David McLaren (1785 - 22 June 1850) was a Scottish accountant and lay preacher who served as Resident Manager of the South Australian Company for the Colony of South Australia from 1837 to 1841.

==Biography==
In 1835, through acquaintanceship with George Fife Angas, he was appointed emigration agent for South Australia and sold shares in the South Australian Company. Then he was offered the post of Manager of the Colony; he sailed in the Company's barque South Australian. During a 12 day stay at Cape Town, South Africa the governor gave him vine clippings to take to South Australia. He landed at Kingscote, Kangaroo Island on 22 April 1837. He did not have the practical skills and knowledge of his predecessor, Samuel Stephens, but he was an effective money-manager and by prudent investment (and some constructive bookkeeping) he improved the fortunes of the Company and its subsidiary South Australian Bank, while making few friends. He appears to fit the stereotype of the parsimonious Scot: the editor of the Register on the occasion of his farewell dinner wrote of a man wielding "immense influence for good or for evil ... object of divided feelings ... (not always acting on) right or sound and comprehensive views". And the triumphs of his administration, the New Port and the Company's banking operations, he ascribes to G. S. Kingston and Edward Stephens respectively. The Register (or the South Australian Gazette and Colonial Register as it was then titled) was scathing in its criticism of both McLaren and the Resident Commissioner J. H. Fisher.

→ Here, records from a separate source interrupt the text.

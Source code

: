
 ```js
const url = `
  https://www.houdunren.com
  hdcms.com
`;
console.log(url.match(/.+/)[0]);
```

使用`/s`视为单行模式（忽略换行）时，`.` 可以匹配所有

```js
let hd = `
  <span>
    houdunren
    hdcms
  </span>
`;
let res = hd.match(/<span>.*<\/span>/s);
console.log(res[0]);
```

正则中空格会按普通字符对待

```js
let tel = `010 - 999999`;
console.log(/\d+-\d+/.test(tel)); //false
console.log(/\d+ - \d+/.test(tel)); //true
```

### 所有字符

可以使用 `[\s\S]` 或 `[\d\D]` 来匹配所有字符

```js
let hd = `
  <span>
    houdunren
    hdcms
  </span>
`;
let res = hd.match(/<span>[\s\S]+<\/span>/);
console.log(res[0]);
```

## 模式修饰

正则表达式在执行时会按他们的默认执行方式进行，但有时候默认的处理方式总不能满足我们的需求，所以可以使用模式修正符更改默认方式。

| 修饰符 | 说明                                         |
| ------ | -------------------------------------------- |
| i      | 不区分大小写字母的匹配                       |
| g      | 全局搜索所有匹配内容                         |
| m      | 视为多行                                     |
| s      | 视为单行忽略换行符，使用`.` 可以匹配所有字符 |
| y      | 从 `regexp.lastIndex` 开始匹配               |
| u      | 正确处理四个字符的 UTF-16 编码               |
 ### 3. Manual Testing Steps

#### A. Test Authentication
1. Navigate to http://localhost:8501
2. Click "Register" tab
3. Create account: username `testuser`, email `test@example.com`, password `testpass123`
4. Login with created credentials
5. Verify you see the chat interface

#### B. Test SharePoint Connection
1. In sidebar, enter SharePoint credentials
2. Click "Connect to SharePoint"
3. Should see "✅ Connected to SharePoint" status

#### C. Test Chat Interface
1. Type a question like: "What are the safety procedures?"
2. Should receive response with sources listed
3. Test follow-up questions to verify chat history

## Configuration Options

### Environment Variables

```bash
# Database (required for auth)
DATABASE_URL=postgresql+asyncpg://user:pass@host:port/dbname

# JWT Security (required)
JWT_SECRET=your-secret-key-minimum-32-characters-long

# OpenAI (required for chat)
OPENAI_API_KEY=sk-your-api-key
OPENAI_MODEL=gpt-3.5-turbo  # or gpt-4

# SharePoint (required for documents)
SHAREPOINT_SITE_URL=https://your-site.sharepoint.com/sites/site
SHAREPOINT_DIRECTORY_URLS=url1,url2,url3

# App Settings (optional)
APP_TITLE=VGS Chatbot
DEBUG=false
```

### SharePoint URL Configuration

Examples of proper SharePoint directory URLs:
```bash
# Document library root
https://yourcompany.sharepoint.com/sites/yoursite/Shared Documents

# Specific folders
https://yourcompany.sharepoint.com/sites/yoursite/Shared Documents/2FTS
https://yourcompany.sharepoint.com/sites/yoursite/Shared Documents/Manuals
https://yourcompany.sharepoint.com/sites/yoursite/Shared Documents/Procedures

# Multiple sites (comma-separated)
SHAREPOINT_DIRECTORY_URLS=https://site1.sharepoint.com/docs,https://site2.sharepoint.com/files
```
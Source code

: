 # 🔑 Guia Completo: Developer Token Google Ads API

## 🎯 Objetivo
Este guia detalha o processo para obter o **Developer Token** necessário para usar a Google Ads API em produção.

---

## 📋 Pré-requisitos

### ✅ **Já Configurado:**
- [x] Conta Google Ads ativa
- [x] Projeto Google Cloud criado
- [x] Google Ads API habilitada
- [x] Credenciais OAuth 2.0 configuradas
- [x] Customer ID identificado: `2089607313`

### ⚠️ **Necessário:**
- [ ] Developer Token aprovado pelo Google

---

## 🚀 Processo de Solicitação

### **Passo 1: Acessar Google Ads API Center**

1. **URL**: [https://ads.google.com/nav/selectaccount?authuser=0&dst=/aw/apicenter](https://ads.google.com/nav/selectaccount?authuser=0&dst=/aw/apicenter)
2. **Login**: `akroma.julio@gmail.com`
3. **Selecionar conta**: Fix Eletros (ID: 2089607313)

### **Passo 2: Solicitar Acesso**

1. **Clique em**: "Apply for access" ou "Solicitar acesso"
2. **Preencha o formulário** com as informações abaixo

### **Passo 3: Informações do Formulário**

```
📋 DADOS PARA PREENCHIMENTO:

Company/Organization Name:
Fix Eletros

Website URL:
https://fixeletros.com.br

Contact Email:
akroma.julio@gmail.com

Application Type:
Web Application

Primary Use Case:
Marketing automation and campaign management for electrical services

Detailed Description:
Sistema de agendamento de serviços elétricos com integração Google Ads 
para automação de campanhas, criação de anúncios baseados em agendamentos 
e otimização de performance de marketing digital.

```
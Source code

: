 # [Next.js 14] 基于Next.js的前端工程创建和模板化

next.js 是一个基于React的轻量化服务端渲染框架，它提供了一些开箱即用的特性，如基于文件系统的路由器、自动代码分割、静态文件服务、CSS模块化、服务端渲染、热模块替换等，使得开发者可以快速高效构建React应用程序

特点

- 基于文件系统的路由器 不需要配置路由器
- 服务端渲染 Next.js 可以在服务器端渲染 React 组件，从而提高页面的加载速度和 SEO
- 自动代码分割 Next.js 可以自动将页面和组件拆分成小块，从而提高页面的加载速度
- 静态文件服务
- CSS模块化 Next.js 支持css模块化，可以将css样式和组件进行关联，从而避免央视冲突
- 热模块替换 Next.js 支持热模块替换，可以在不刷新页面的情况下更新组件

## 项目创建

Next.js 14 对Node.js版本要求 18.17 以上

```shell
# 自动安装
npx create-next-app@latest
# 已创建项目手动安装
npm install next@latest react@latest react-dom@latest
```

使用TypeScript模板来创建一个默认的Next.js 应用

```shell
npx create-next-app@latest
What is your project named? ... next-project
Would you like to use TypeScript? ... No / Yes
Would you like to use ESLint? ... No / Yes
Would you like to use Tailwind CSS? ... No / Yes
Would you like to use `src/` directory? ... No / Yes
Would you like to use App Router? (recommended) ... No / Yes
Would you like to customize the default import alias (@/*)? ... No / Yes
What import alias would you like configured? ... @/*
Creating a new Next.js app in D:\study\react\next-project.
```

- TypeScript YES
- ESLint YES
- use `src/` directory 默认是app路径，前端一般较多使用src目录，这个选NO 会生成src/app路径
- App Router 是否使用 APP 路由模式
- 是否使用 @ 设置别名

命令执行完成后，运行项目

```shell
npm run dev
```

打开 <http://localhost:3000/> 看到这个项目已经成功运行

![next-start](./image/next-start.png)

In January 1841 he returned to London, where his family joined him, as the Company's manager and continued to run its business profitably, and to the benefit of the Colony. Evidence he gave to the select committee on Australian shipping led to the repeal of the Navigation Acts in 1849.

==Church and family==
McLaren travelled alone to Australia, leaving his wife and family behind. His social life in the colony appears to have centred on his church — he acted as minister for a Baptist congregation which from July 1838 met at W. Finlayson's cottage in Rundle Street, later the site of Charles Birks' shop. and held their first public services in September that year. McLaren served as their regular, and very successful, lay pastor, official duties permitting. He carried out baptisms in the River Torrens in 1840.

His son, the noted Baptist preacher and author, Alexander Maclaren (1826 - 1910) visited Australia in 1889.

==Recognition==
It is possible that McLaren Vale (or McLaren's Vale) was named for him: the time of its naming and the Manager's eminence support this argument, but the weight of opinion is for the surveyor (later deputy Surveyor-general) John McLaren (died 17 July 1885), who worked in the area.

A wharf at Port Adelaide was named for him.

John McDouall Stuart named McLaren Creek after John McLaren.